## 2022-03-08

### Remedial Equality Check

I discovered something last semester that made me insert a new little thing in the first day of my basic-level (remedial, liberal arts) community college math courses. A surprising proportion of my students are very confused about what the equality (=) sign means.

Now, this isn't a tremendously novel observation, e.g., see: Baroody, Arthur J., and Herbert P. Ginsburg, "The effects of instruction on children's understanding of the 'equals' sign." The Elementary School Journal 84.2 (1983): 199-212. But the new discovery for me was how extremely simple a question it takes to make this visible.

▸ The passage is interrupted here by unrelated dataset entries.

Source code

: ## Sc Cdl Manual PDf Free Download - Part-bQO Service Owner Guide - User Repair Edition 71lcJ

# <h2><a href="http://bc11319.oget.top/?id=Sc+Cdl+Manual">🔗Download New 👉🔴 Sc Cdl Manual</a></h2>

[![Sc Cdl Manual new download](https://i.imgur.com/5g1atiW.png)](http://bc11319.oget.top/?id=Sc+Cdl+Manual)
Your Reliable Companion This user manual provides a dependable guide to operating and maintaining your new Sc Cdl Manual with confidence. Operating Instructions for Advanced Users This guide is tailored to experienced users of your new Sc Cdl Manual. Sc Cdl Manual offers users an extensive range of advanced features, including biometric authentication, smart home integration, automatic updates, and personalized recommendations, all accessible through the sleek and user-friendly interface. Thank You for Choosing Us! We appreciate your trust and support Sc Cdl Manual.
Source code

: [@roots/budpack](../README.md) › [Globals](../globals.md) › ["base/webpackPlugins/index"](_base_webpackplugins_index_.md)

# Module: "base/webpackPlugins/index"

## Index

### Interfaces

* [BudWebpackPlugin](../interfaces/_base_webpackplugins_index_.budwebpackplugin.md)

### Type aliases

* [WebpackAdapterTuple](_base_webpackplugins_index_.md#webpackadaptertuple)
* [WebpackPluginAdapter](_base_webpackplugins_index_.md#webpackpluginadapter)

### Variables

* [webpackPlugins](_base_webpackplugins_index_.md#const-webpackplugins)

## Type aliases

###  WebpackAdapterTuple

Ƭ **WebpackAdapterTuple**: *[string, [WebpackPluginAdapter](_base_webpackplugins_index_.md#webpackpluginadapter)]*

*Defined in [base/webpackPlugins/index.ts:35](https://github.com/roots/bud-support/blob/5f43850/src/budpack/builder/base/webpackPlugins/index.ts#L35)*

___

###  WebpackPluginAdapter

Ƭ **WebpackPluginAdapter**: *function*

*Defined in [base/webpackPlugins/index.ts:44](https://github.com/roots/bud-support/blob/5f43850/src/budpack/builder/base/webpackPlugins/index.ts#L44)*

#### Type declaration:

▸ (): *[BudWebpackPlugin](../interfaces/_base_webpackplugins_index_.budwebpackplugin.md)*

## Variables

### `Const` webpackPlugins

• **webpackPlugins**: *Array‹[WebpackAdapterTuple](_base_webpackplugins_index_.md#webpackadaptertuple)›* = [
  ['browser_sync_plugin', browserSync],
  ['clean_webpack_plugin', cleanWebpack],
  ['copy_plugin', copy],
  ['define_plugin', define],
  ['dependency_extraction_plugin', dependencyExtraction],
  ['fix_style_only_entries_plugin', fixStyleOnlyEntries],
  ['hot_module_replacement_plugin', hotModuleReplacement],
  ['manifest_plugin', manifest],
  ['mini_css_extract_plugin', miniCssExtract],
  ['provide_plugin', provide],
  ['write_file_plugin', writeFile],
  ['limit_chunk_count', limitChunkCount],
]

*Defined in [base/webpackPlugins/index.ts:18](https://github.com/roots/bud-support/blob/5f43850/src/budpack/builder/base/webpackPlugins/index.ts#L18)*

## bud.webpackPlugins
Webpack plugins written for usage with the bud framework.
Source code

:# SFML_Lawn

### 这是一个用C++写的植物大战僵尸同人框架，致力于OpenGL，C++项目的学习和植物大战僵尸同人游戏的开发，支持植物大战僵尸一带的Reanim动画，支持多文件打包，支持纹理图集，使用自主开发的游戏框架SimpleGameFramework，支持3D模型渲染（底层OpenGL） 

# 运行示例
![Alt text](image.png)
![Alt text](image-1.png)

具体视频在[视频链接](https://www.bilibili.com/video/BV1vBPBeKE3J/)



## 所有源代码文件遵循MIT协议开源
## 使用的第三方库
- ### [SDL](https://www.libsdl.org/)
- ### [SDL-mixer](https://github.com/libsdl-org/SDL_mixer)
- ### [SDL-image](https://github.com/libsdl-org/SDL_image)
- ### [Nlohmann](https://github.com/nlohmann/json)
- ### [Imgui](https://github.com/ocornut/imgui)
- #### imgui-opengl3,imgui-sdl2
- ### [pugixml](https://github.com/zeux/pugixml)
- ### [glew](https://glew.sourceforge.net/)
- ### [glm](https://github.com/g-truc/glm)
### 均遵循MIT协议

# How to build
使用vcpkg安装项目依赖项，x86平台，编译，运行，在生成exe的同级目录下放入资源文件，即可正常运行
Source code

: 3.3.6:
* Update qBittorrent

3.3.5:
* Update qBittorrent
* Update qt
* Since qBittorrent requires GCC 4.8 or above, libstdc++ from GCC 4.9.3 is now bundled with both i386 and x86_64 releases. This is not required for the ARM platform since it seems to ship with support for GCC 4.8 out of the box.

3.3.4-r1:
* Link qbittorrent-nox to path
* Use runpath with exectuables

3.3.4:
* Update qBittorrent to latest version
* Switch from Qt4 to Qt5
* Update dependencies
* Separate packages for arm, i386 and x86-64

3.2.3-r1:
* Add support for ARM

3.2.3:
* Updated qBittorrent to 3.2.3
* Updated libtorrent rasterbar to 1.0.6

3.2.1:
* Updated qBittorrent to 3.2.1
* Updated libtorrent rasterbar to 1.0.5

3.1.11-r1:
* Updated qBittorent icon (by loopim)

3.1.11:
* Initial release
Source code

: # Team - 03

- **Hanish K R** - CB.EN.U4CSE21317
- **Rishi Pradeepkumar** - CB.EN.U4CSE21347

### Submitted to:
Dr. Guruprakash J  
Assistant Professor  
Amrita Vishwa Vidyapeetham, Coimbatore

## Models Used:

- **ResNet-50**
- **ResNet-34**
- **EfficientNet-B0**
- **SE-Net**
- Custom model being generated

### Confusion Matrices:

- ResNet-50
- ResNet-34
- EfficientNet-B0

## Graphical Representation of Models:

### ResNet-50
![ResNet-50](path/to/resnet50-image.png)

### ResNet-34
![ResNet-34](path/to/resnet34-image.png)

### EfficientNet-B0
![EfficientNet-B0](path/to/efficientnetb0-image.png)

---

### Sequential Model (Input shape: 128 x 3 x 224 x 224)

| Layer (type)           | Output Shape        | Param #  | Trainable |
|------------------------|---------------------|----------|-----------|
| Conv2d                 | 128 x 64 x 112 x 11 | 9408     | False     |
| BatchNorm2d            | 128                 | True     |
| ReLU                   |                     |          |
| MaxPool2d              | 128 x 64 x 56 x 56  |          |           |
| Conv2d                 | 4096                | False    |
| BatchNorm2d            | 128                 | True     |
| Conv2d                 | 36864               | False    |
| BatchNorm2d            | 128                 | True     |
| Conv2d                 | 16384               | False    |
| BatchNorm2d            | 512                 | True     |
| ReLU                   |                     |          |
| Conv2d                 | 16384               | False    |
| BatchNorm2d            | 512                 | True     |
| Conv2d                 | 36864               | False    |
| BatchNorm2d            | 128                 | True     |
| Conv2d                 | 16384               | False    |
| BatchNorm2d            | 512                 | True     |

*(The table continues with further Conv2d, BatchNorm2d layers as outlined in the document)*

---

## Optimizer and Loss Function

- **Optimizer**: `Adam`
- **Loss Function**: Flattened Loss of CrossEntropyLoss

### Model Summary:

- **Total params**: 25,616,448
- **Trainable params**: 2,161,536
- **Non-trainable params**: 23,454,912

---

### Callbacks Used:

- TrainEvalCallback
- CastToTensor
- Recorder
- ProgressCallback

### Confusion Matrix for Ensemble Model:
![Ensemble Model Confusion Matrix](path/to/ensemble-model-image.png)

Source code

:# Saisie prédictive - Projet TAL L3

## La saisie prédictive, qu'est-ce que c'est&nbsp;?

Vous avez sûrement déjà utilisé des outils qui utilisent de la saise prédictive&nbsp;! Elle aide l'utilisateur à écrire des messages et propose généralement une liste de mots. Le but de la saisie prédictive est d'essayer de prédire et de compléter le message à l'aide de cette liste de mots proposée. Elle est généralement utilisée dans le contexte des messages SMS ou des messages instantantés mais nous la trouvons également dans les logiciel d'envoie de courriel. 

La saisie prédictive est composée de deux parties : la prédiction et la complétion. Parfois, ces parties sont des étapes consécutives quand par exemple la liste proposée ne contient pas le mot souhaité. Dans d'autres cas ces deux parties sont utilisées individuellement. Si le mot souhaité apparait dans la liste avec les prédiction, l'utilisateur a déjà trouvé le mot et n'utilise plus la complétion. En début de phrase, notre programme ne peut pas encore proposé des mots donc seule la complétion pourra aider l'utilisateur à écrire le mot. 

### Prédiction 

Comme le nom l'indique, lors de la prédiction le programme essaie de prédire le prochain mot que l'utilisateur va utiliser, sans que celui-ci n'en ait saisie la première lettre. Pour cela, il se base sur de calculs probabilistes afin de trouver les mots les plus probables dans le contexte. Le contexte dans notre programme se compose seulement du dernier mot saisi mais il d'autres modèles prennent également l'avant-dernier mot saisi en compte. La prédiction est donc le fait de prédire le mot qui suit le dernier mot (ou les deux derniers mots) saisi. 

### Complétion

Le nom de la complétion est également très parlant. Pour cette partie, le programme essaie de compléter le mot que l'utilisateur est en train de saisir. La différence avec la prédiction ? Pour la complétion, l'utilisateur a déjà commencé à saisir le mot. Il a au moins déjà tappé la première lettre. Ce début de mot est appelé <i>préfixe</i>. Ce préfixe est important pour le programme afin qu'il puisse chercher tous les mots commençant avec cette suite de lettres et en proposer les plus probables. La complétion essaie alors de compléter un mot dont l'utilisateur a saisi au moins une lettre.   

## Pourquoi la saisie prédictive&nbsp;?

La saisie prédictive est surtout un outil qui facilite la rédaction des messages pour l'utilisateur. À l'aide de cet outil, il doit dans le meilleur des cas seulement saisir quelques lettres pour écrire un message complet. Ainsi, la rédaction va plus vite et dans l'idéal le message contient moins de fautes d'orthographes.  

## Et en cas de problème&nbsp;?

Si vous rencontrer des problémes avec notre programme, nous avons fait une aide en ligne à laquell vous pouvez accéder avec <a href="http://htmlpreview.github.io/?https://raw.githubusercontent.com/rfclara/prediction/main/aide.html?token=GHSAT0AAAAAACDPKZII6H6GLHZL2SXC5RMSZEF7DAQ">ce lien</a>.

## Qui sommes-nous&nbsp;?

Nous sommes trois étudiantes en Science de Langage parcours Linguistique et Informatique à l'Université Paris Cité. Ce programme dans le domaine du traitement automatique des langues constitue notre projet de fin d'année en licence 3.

All I've done is start asking, "True or false? (a) 6 = 6, (b) 3 = 5". So far, everyone, confidently answers "true" to the first. But it seems like fully half of my students answer the second one incorrectly.

Last semester I had at least one or two students who were so enormously challenged that we could repeat this every day all semester and they'd never get it right. "True or false? 0 = 100"; "True"; "No, it's false"; "I don't get it". Over and over again every day, no matter how many times it was explained.

It seems pretty amazing, but there it is. Lots of our incoming community-college student literally don't now what the equals relation means. My best guess is that they've either come to think of it as "and here's the next thing", or that maybe instructors have been double-checking solutions to equations and every single time it's always come out true.

I suppose it would be a decent research project to interview such students and ask them to explain what they think the equals sign means. Consider trying that for an opening exercise and share what your results are?